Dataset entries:
==============================

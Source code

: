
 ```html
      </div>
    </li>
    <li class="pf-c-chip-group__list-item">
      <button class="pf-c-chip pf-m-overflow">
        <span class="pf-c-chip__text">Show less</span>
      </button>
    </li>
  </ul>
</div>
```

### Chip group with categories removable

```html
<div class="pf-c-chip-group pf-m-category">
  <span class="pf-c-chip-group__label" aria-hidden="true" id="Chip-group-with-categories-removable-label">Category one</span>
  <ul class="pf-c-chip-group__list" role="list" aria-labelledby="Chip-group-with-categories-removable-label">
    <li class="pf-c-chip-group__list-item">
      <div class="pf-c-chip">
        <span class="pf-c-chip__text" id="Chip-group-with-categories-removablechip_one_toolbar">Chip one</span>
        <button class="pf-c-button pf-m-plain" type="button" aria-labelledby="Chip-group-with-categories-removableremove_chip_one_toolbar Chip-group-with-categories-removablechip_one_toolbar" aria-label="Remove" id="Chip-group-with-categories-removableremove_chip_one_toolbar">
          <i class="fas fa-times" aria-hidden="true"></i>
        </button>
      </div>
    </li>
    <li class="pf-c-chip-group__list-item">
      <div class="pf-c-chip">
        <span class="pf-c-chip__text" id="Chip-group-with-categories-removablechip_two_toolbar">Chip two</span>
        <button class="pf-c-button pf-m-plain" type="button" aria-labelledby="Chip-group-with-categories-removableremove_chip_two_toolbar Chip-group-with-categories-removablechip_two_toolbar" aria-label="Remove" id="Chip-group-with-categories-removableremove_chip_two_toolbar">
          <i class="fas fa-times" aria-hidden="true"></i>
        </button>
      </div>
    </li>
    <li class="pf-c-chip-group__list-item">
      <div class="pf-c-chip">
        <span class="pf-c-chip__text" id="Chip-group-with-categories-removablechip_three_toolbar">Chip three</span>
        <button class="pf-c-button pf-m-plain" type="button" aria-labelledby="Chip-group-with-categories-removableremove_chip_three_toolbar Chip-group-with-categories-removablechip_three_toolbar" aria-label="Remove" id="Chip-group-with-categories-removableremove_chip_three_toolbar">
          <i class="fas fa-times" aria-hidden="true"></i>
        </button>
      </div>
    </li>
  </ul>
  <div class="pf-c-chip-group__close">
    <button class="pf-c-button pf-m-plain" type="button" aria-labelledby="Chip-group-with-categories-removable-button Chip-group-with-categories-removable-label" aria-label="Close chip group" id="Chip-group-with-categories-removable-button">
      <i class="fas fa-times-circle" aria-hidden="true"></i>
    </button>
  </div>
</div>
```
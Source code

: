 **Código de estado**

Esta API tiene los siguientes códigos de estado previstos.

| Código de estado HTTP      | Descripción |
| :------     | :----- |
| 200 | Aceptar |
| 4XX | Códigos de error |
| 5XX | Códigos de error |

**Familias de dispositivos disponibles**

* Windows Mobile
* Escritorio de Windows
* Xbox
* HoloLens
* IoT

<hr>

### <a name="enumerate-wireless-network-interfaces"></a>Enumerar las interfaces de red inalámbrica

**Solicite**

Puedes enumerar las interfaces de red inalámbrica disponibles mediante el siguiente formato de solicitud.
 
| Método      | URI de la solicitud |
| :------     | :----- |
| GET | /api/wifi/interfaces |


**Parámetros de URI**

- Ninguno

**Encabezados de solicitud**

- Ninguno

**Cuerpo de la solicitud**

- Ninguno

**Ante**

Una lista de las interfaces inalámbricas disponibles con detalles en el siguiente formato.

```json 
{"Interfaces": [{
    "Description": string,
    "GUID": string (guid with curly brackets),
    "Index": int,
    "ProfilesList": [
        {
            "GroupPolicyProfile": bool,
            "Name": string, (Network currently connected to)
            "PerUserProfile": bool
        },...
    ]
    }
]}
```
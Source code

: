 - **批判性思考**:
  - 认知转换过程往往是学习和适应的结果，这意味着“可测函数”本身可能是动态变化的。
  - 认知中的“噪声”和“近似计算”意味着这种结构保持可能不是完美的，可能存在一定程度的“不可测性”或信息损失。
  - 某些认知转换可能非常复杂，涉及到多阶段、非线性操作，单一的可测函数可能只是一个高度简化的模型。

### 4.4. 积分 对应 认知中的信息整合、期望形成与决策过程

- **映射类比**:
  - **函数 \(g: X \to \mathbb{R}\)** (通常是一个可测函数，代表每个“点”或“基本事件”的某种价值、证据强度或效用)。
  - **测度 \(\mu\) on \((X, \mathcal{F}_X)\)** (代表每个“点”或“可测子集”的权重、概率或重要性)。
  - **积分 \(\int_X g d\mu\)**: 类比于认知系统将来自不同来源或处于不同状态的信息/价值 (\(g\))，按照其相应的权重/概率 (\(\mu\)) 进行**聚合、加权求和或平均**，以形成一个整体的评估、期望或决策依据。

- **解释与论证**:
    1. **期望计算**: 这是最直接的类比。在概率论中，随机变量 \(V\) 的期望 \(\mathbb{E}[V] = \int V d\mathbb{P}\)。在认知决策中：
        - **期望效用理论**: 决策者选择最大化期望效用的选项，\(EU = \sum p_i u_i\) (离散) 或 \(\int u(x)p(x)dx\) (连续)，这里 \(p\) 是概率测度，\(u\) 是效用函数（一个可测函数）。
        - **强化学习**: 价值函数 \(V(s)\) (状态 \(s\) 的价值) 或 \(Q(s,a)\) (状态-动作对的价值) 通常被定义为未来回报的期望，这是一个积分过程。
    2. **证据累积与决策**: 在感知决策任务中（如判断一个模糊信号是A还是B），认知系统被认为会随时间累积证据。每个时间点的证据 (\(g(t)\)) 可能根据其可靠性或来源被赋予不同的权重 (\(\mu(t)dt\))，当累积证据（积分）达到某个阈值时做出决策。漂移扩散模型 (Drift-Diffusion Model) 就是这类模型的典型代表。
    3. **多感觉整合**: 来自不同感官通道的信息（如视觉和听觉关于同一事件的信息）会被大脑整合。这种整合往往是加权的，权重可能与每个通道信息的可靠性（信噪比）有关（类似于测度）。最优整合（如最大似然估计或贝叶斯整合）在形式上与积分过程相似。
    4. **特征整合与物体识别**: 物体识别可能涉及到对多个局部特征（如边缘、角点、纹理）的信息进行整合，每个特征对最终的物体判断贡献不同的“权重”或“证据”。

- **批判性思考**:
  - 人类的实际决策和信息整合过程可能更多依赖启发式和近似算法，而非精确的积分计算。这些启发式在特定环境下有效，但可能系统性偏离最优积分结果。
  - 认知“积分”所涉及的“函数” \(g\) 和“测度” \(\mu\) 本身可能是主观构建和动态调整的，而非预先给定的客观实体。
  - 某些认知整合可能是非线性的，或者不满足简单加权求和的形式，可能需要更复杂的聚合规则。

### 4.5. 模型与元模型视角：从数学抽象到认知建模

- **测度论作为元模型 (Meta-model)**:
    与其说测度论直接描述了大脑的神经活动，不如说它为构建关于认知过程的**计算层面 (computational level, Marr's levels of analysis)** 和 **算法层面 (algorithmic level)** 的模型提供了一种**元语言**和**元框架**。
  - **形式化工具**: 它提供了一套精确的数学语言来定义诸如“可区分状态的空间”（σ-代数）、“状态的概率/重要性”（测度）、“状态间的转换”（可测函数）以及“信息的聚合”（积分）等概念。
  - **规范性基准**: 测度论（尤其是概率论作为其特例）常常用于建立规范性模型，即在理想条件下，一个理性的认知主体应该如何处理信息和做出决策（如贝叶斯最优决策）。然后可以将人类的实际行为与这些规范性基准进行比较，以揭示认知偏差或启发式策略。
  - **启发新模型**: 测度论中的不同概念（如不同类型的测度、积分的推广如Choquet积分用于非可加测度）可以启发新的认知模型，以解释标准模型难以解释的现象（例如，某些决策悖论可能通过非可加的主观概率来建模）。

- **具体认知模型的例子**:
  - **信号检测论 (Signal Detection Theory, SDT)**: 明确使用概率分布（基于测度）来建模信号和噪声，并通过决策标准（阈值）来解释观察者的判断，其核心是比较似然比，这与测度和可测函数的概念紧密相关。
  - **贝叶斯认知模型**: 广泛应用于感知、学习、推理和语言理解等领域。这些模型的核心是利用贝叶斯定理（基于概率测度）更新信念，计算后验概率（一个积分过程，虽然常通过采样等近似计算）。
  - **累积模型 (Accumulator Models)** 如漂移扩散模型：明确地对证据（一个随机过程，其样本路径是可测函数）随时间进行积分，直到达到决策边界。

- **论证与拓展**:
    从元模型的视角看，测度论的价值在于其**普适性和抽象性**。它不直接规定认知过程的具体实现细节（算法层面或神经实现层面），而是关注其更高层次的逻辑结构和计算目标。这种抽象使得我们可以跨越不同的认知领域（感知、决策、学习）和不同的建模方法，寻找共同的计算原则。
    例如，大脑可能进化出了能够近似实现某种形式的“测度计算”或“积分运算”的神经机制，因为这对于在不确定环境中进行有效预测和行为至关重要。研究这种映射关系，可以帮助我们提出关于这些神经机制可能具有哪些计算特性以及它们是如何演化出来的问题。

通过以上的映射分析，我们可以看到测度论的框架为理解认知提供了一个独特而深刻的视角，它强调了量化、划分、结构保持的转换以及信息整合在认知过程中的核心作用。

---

==============================

Work item:
Show, from the entries above, every line that includes the string "代表每个".

Written answer:
  - **函数 \(g: X \to \mathbb{R}\)** (通常是一个可测函数，代表每个“点”或“基本事件”的某种价值、证据强度或效用)。
  - **测度 \(\mu\) on \((X, \mathcal{F}_X)\)** (代表每个“点”或“可测子集”的权重、概率或重要性)。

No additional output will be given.